[Opening Data extract section]
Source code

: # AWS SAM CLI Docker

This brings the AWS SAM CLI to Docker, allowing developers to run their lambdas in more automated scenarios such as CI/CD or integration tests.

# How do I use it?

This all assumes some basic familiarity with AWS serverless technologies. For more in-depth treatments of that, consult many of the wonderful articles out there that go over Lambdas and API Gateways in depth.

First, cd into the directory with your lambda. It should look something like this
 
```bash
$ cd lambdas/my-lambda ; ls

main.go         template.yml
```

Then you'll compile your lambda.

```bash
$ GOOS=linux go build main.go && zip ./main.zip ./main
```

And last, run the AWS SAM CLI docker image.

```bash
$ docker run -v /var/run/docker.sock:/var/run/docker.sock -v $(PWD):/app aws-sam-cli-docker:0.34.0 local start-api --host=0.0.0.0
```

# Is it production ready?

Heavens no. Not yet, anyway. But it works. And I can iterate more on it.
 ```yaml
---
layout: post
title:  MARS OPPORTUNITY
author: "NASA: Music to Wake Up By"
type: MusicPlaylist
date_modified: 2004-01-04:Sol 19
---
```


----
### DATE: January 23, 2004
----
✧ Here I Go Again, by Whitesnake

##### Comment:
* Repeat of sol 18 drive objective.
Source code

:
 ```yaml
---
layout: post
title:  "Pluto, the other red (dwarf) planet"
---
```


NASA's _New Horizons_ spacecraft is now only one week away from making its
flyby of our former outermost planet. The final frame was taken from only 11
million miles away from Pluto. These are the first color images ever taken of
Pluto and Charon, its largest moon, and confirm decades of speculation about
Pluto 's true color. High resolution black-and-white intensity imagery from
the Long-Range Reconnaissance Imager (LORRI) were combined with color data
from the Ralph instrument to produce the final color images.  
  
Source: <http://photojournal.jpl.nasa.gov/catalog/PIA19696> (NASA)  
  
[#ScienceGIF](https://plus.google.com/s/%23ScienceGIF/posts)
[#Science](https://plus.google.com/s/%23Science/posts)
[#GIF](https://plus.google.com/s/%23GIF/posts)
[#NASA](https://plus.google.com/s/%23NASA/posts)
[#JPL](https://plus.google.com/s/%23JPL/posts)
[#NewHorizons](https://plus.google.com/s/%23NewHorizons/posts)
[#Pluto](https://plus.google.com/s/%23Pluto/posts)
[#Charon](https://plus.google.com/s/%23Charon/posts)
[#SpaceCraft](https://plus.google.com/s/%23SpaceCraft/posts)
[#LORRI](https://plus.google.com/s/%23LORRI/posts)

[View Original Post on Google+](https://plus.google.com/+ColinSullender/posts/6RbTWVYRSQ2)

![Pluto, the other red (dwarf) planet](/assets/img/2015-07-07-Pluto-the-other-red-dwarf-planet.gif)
[Closing Data extract section]
The expected answer is a copy of every line in the entries that holds the word "more".

▶ Task result
This brings the AWS SAM CLI to Docker, allowing developers to run their lambdas in more automated scenarios such as CI/CD or integration tests.
This all assumes some basic familiarity with AWS serverless technologies. For more in-depth treatments of that, consult many of the wonderful articles out there that go over Lambdas and API Gateways in depth.
Heavens no. Not yet, anyway. But it works. And I can iterate more on it.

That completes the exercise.